I heard there will be a concert in the courtyard after a while, so until then, I wish to take it easy, and head there when it’s time.

The small bouquet of marguerite that I bought from the child was being swayed by the wind.

It was by no means a strong breeze, but because it’s still a little cold at the beginning of the string, the wind breeze feels chilly on your skin.

If I stick close to Firman and tell him I’m cold, I wonder what kind of face he will make? Would I be a bother to him then? Would he feel repulsed? Or would he gently say, ‘I guess it cannot be helped, lady’, and hold me closer?

I cast down a fleeting gaze on the bench, wishing within my innermost to fill the small gap between us.

I would have liked to hold him tight without any reservations but I do not have the courage for that yet.

Love is really complicated.

In Maynard’s case, we have been engaged by birth and our marriage was already beyond any doubts, so there is hardly any room for reservation. In contrast, I do not know Firman’s likes and dislikes, having not known him for a while, which makes it hard to presume upon him because I fear that acting too spoiled might repulse him instead.

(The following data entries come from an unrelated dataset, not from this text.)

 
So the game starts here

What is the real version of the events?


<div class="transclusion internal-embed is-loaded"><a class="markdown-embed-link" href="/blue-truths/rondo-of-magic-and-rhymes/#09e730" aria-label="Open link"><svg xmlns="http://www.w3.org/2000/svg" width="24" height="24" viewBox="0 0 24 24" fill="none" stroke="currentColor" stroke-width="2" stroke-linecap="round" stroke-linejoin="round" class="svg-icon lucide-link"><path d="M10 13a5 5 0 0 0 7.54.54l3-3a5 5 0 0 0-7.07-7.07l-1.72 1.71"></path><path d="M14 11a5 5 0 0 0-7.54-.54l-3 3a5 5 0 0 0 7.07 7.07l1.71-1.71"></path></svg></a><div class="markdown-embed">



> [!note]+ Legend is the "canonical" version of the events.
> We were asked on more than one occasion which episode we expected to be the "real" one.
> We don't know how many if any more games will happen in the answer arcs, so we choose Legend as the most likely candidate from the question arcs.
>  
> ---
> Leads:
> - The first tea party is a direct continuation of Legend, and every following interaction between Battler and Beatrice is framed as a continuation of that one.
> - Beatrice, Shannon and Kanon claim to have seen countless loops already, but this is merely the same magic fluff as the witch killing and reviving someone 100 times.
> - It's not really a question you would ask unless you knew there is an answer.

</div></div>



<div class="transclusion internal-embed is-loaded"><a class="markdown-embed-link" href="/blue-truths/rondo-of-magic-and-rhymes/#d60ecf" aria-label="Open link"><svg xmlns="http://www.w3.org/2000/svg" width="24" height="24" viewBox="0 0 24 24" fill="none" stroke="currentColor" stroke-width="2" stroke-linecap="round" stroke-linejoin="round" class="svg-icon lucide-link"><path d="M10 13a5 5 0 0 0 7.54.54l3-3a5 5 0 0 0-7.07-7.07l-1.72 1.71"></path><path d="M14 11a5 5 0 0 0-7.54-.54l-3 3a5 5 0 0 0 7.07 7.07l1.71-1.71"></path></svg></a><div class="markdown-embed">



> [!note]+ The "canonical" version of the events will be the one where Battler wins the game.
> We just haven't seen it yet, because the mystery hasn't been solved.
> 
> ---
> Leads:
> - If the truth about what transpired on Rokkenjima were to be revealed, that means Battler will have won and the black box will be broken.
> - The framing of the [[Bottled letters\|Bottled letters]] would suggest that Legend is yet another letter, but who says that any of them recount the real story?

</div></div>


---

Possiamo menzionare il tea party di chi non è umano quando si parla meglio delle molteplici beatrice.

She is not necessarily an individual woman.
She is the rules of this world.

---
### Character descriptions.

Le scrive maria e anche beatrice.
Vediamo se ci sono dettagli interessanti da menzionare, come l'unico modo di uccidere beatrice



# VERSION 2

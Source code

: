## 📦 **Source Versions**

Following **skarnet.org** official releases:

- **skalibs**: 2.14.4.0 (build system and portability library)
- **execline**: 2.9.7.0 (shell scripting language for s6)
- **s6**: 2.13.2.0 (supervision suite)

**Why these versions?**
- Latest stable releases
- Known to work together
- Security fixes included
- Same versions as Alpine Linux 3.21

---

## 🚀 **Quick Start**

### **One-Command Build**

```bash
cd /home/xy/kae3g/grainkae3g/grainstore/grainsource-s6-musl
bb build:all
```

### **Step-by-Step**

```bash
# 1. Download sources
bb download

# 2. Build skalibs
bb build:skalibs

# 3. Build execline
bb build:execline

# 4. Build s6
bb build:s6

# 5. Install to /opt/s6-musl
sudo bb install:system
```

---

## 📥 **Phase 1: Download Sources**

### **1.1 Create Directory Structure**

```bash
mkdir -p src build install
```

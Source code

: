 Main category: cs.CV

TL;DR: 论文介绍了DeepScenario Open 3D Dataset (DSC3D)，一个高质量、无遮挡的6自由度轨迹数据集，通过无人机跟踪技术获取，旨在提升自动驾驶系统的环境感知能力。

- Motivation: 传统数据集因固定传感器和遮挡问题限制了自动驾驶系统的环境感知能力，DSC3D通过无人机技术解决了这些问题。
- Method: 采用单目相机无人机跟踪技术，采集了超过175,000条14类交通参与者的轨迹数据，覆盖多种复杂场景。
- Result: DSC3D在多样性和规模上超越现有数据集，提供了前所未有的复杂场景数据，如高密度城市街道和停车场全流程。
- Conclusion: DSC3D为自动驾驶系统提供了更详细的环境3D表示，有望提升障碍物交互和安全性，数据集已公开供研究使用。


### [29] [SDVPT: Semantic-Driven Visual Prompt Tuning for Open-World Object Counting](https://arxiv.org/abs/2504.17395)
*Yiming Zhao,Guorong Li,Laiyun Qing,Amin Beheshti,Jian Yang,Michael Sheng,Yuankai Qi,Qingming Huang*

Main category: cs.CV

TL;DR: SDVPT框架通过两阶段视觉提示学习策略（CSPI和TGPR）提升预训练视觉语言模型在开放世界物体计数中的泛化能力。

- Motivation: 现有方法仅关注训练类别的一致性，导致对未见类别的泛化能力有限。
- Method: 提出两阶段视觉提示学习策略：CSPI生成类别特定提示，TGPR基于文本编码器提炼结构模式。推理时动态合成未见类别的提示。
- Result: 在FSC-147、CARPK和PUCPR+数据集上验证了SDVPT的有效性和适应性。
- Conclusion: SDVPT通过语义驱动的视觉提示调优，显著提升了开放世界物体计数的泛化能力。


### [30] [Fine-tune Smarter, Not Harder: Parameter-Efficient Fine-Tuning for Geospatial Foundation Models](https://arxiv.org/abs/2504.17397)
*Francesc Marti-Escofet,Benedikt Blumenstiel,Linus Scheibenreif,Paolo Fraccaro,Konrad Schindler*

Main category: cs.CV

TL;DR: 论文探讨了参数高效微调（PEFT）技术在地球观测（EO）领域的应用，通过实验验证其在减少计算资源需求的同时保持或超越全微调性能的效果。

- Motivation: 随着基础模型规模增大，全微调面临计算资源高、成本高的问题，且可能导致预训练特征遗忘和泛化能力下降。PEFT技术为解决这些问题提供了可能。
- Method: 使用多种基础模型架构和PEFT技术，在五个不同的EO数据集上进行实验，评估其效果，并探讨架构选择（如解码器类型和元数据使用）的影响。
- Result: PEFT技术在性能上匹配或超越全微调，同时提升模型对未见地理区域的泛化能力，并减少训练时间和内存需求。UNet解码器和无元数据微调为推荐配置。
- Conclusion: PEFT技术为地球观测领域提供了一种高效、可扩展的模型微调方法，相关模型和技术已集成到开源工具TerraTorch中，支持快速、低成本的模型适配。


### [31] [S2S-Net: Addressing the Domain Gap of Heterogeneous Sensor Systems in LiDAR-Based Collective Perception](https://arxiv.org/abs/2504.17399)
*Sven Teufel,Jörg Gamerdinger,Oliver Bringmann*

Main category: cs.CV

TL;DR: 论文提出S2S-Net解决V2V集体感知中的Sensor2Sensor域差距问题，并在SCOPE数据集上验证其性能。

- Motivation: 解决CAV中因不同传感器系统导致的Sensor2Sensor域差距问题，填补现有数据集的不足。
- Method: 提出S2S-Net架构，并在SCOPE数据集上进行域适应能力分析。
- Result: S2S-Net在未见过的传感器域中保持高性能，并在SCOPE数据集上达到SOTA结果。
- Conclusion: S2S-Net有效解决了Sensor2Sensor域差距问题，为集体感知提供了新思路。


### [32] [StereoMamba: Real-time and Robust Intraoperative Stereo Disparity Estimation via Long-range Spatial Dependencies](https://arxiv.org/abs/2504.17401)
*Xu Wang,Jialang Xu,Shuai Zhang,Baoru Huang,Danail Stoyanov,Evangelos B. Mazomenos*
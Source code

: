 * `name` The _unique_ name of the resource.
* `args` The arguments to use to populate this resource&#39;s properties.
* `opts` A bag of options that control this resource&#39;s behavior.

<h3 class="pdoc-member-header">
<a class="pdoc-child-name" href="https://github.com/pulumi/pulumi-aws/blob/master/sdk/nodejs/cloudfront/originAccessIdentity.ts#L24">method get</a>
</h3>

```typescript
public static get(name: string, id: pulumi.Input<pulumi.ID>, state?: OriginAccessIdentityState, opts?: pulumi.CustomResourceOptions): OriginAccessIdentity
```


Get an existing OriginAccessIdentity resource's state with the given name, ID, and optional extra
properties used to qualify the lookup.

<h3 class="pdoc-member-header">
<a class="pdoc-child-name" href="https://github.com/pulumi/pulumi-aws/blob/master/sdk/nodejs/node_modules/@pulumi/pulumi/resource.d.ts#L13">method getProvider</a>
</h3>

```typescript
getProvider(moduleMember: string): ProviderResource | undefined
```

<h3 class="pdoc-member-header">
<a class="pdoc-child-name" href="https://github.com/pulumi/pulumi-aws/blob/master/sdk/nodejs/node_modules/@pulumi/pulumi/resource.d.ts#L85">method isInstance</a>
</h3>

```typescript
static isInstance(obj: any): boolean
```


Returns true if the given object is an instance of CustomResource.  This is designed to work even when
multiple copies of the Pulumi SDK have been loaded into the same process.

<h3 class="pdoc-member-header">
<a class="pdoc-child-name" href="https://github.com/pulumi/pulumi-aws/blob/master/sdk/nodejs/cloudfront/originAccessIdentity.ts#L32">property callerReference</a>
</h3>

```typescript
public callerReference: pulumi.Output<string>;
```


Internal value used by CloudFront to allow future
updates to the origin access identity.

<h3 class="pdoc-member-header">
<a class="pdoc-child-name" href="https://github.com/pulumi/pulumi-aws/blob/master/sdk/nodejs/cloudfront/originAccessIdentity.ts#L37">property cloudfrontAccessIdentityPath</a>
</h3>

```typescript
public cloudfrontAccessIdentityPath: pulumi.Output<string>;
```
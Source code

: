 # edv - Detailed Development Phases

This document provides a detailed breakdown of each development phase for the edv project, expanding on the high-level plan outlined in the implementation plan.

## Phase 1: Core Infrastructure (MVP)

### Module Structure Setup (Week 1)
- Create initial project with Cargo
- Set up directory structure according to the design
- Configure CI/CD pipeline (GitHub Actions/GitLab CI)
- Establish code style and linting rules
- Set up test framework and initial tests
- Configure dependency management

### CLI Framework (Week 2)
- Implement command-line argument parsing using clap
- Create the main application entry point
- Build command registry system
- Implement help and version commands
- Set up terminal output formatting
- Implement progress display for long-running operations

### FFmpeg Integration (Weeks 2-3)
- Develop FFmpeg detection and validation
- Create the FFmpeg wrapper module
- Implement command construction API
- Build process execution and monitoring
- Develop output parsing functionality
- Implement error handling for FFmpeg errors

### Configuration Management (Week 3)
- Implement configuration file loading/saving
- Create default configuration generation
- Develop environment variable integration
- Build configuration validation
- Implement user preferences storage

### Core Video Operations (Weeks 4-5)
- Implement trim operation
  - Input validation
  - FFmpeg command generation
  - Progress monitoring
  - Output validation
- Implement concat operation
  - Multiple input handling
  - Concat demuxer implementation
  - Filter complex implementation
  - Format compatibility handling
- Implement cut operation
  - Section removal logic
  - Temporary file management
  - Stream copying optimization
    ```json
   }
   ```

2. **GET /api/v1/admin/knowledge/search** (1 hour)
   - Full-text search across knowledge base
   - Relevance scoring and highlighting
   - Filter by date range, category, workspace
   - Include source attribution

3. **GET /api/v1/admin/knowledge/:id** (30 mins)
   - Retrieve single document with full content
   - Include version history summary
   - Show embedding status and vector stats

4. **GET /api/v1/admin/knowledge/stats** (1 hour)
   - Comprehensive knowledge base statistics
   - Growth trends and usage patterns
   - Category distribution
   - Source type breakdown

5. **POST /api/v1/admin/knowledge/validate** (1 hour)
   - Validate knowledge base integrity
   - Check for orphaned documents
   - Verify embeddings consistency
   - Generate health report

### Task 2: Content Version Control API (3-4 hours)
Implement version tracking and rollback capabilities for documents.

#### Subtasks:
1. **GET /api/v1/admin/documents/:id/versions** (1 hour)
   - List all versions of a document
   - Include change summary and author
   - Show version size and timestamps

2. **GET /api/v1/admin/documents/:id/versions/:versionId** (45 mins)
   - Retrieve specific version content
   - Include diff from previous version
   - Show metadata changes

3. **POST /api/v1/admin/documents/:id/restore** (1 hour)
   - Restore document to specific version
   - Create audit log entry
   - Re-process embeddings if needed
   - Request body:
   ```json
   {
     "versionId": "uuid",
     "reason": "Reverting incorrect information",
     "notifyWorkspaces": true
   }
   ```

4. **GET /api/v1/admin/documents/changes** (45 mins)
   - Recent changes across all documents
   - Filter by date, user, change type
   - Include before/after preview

But still, we’re lovers, after all, so I would hope to little-by-little, shorten the distance between us, wouldn’t I?

I wonder where should I start?

What are the steps of love even?

It should’ve been obvious, but recent days have made me realize that ‘fellowship’ is not really the end goal here.

Ugh, maybe I should ask Caroline about it sometime.

My dear Caroline is yet to be engaged to anyone despite her popularity as a lady of the three ducal houses, but she floats around many evening parties from here and there; a lady full of love. That being said, the way she lets herself loose while still not crossing the line is what makes her amazing—anyhow, as far as I know, no one comes above her when it comes to capturing men’s hearts.

‘Lady Aileen?’

Firman worriedly peered over me as I was brooding over my thoughts.

‘Is something the matter? Do you feel ill?’

Taken aback, I shook my head from left to right in denial.

There is nothing at all, sir!

I, most definitely, am not thinking of wanting to flirt with Sir Firman more. I haven’t something to be guilty about in the slightest.

‘The concert is about to start soon. Shall we go?’

Firman presented his hand to me, and I held it and carefully stood up. When I put a little strength to my hand, not wanting to let go of his, he left them be.

It was a trivial thing, but it’s these trifling things that make my heart clamor.

Grasping small happiness in my hand, we both headed to the concert stage in the church’s courtyard.